Extracted data entries
----

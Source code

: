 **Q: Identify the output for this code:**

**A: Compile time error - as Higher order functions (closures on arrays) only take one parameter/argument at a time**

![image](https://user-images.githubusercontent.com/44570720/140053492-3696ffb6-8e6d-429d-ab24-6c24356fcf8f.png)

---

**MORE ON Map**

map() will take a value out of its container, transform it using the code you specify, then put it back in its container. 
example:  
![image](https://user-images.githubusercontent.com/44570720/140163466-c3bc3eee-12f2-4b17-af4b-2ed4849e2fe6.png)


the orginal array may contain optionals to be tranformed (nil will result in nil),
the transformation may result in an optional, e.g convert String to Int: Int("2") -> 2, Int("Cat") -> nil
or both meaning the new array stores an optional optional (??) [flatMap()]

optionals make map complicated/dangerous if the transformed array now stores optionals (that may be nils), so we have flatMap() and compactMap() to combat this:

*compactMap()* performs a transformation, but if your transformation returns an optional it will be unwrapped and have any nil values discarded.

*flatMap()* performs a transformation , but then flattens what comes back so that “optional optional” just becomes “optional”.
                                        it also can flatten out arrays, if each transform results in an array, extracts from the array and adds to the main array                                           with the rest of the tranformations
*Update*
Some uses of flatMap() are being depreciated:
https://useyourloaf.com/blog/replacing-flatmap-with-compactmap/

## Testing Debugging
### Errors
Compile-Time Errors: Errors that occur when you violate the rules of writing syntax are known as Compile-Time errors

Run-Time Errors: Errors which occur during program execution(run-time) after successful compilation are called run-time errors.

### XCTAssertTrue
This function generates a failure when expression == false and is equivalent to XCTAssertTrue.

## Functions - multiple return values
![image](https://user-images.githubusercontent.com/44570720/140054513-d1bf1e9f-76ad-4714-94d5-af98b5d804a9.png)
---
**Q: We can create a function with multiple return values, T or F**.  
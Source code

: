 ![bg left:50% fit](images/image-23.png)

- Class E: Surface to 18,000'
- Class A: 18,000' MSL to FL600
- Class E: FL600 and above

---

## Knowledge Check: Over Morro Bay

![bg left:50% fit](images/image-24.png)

----

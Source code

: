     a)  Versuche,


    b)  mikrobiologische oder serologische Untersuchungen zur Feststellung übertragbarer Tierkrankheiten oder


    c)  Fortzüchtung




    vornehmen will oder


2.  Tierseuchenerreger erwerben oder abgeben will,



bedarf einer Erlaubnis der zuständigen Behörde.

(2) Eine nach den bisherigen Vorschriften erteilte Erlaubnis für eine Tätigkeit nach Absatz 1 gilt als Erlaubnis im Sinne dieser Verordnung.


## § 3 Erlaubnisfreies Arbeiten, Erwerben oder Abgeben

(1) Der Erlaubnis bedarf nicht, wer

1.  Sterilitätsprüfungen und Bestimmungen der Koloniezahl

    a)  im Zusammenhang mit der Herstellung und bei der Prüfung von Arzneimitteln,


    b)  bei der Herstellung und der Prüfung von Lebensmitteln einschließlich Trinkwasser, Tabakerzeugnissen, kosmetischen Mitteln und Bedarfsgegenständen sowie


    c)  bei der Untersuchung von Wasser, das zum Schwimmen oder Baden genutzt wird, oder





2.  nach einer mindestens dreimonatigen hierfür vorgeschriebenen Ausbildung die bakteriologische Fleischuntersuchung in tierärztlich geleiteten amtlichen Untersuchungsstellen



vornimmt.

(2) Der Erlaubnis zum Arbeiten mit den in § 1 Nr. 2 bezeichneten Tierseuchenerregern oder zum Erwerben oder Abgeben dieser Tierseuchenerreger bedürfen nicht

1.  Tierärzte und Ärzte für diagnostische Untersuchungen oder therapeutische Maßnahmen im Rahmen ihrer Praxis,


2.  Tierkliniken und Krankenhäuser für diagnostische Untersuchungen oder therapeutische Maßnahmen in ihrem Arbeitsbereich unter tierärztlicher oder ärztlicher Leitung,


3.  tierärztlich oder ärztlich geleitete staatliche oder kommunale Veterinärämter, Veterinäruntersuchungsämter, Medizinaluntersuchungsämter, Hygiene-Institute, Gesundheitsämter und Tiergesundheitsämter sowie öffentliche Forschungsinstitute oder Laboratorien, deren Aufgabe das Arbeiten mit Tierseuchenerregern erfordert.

----

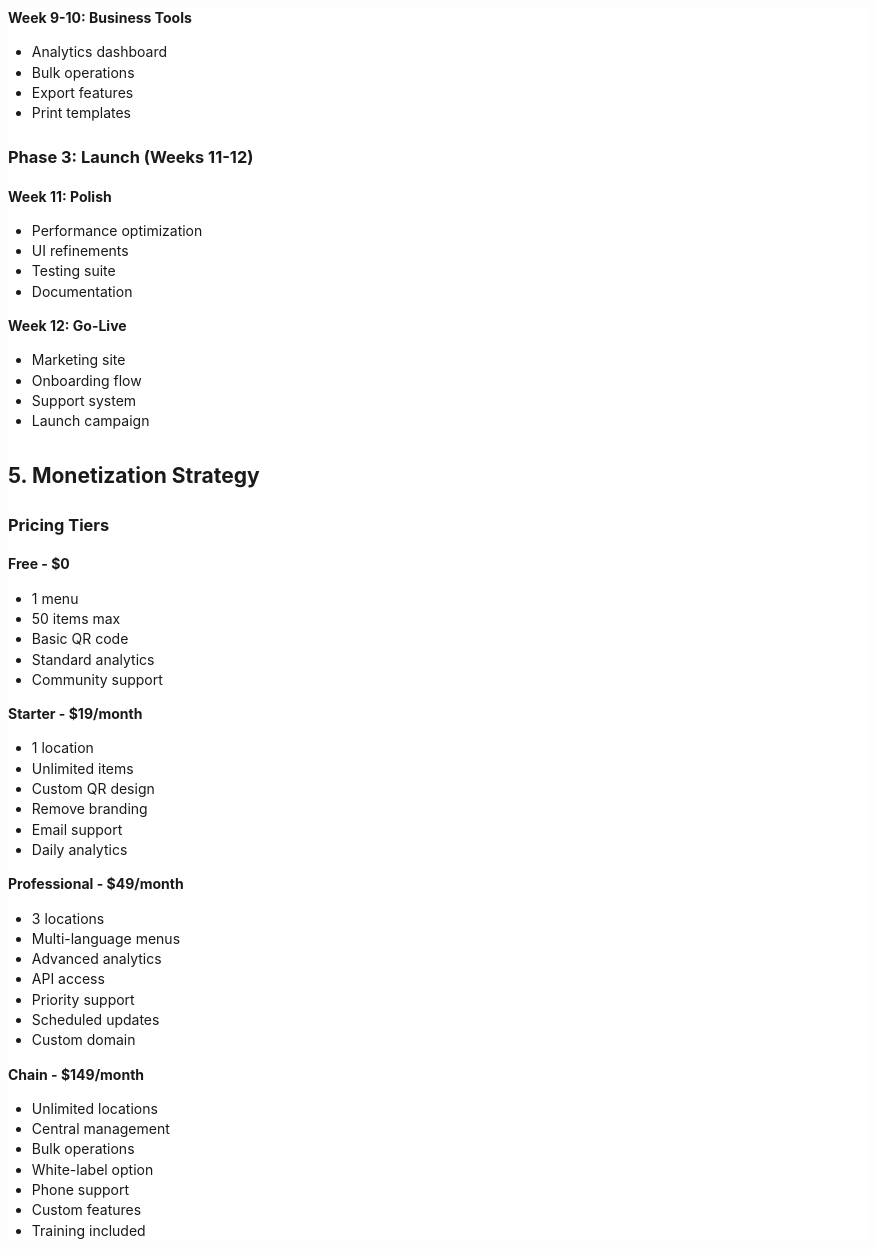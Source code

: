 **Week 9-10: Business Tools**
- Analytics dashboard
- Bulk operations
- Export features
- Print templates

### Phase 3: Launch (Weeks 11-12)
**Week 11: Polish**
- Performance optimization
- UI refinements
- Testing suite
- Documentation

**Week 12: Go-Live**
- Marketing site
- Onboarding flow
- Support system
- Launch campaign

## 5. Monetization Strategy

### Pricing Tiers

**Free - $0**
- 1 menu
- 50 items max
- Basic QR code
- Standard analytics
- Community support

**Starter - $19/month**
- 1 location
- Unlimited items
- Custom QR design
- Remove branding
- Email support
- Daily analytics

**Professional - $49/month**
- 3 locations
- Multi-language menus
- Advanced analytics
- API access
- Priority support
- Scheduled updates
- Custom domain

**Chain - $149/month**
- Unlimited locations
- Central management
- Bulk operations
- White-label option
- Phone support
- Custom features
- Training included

----

## Task instructions
A verbatim transcription is needed of the lines above, starting at the line with "or both meaning" and ending at the line with "Run-Time Errors: Errors", both included, and of nothing else.

## Solution to the problem
or both meaning the new array stores an optional optional (??) [flatMap()]

optionals make map complicated/dangerous if the transformed array now stores optionals (that may be nils), so we have flatMap() and compactMap() to combat this:

*compactMap()* performs a transformation, but if your transformation returns an optional it will be unwrapped and have any nil values discarded.

*flatMap()* performs a transformation , but then flattens what comes back so that “optional optional” just becomes “optional”.
                                        it also can flatten out arrays, if each transform results in an array, extracts from the array and adds to the main array                                           with the rest of the tranformations
*Update*
Some uses of flatMap() are being depreciated:
https://useyourloaf.com/blog/replacing-flatmap-with-compactmap/

## Testing Debugging
### Errors
Compile-Time Errors: Errors that occur when you violate the rules of writing syntax are known as Compile-Time errors

Run-Time Errors: Errors which occur during program execution(run-time) after successful compilation are called run-time errors.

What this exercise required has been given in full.